1Après ces choses, lorsque la colère du roi Assuérus se fut calmée, il pensa à Vasthi, à ce qu’elle avait fait, et à la décision qui avait été prise à son sujet.
2Alors ceux qui servaient le roi dirent: Qu’on cherche pour le roi des jeunes filles, vierges et belles de figure;
3que le roi établisse dans toutes les provinces de son royaume des commissaires chargés de rassembler toutes les jeunes filles, vierges et belles de figure, à Suse, la capitale, dans la maison des femmes, sous la surveillance d’Hégué, eunuque du roi et gardien des femmes, qui leur donnera les choses nécessaires pour leur toilette;
4et que la jeune fille qui plaira au roi devienne reine à la place de Vasthi. Cet avis eut l’approbation du roi, et il fit ainsi.
5Il y avait dans Suse, la capitale, un Juif nommé Mardochée, fils de Jaïr, fils de Schimeï, fils de Kis, homme de Benjamin,
6qui avait été emmené de Jérusalem parmi les captifs déportés avec Jeconia, roi de Juda, par Nebucadnetsar, roi de Babylone.
7Il élevait Hadassa, qui est Esther, fille de son oncle; car elle n’avait ni père ni mère.

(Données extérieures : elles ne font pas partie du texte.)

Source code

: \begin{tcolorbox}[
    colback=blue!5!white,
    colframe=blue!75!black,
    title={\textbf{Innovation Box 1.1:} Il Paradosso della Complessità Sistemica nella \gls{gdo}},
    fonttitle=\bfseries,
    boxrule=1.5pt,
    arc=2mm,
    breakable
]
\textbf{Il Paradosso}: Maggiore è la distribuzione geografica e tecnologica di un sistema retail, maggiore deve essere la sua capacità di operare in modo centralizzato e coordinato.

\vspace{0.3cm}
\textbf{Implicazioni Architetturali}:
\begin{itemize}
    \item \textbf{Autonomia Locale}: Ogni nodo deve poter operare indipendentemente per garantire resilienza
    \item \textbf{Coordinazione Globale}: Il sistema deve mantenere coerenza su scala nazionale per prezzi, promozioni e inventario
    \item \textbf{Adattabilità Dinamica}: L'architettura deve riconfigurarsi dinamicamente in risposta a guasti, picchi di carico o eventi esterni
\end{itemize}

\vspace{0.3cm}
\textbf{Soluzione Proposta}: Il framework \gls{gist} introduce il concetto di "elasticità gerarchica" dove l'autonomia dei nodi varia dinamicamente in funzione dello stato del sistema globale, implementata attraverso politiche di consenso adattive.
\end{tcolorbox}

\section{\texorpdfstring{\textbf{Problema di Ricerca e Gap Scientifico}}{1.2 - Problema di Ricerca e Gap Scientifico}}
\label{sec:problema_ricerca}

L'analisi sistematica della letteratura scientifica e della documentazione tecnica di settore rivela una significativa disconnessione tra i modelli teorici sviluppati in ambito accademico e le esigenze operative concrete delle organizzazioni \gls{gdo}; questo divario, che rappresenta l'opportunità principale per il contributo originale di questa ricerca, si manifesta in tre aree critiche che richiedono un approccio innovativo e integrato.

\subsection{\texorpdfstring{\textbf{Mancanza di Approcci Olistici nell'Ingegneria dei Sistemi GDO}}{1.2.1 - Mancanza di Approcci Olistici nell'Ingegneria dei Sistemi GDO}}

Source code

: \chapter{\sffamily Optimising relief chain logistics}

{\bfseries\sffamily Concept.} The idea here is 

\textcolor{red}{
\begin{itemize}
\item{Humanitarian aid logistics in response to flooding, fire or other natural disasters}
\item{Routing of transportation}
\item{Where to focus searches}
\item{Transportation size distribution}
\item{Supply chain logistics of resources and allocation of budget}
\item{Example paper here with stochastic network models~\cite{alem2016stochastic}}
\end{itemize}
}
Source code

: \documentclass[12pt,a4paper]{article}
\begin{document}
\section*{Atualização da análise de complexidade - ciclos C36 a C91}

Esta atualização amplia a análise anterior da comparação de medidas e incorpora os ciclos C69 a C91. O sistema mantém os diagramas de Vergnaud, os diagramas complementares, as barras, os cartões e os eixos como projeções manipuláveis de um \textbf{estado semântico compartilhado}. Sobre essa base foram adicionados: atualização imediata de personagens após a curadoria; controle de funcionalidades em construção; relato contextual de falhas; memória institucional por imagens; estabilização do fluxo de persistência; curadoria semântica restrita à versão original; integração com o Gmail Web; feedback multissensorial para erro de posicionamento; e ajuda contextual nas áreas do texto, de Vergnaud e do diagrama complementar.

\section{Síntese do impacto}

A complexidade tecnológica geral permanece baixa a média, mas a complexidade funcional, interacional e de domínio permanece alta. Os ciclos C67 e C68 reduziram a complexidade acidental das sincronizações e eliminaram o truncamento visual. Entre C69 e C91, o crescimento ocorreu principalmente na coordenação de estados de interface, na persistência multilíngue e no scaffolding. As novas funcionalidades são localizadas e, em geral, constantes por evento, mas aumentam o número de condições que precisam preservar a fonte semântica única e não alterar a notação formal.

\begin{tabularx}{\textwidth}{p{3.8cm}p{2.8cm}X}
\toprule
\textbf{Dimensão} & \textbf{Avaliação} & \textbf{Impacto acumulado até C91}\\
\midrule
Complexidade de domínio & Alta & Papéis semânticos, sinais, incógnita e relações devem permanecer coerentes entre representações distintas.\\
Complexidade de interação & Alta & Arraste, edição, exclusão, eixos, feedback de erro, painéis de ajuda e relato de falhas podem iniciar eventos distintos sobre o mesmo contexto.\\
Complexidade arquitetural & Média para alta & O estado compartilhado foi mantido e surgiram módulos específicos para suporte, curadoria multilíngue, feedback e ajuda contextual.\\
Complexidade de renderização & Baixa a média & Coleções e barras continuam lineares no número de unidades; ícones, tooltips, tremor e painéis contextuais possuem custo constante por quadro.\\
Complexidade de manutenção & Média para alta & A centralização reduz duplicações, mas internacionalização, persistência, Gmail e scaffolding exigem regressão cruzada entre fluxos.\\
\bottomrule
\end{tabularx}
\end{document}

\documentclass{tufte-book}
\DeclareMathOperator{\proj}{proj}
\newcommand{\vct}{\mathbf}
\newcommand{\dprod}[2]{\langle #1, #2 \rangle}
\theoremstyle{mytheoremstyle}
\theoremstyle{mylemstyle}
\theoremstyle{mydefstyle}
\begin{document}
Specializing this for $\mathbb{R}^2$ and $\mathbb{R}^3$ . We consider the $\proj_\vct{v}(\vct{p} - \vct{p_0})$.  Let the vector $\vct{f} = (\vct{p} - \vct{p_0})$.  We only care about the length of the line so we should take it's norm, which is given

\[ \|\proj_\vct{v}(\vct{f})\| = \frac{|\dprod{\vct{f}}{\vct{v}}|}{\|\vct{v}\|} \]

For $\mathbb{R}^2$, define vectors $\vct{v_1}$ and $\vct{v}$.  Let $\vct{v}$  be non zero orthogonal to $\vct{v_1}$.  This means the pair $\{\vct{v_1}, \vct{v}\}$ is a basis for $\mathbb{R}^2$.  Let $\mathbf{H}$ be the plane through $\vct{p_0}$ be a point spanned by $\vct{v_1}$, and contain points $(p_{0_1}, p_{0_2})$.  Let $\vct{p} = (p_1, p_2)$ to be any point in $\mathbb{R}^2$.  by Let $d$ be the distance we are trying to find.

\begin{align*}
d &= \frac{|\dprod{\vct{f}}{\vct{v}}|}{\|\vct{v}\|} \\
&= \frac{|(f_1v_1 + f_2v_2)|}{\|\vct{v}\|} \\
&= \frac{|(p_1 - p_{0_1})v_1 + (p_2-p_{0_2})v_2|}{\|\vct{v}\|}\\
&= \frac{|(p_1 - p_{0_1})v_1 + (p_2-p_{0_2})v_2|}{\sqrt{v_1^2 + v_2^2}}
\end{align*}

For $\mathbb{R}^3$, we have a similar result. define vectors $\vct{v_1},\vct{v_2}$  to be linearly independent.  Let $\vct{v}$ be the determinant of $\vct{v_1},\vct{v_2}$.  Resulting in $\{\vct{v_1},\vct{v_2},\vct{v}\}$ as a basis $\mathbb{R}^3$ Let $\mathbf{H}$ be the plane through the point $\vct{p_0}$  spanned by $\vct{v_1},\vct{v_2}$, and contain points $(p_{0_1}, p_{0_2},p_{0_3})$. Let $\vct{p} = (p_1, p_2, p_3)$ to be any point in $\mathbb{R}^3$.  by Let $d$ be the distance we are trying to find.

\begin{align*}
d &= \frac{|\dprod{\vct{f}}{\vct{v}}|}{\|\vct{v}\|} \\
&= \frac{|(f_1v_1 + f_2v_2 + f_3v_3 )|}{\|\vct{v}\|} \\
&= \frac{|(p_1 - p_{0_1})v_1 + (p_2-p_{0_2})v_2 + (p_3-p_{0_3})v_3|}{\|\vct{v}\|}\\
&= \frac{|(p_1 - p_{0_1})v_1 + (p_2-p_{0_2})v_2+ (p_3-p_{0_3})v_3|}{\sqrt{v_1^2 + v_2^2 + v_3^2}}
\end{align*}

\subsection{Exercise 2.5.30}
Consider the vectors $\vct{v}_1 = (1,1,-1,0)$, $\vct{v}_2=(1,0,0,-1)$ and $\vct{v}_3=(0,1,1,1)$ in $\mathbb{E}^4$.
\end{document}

La jeune fille était belle de taille et belle de figure. A la mort de son père et de sa mère, Mardochée l’avait adoptée pour fille.
8Lorsqu’on eut publié l’ordre du roi et son édit, et qu’un grand nombre de jeunes filles furent rassemblées à Suse, la capitale, sous la surveillance d’Hégaï, Esther fut aussi prise et conduite dans la maison du roi, sous la surveillance d’Hégaï, gardien des femmes.
9La jeune fille lui plut, et trouva grâce devant lui; il s’empressa de lui fournir les choses nécessaires pour sa toilette et pour sa subsistance, lui donna sept jeunes filles choisies dans la maison du roi, et la plaça avec ses jeunes filles dans le meilleur appartement de la maison des femmes.
10Esther ne fit connaître ni son peuple ni sa naissance, car Mardochée lui avait défendu d’en parler.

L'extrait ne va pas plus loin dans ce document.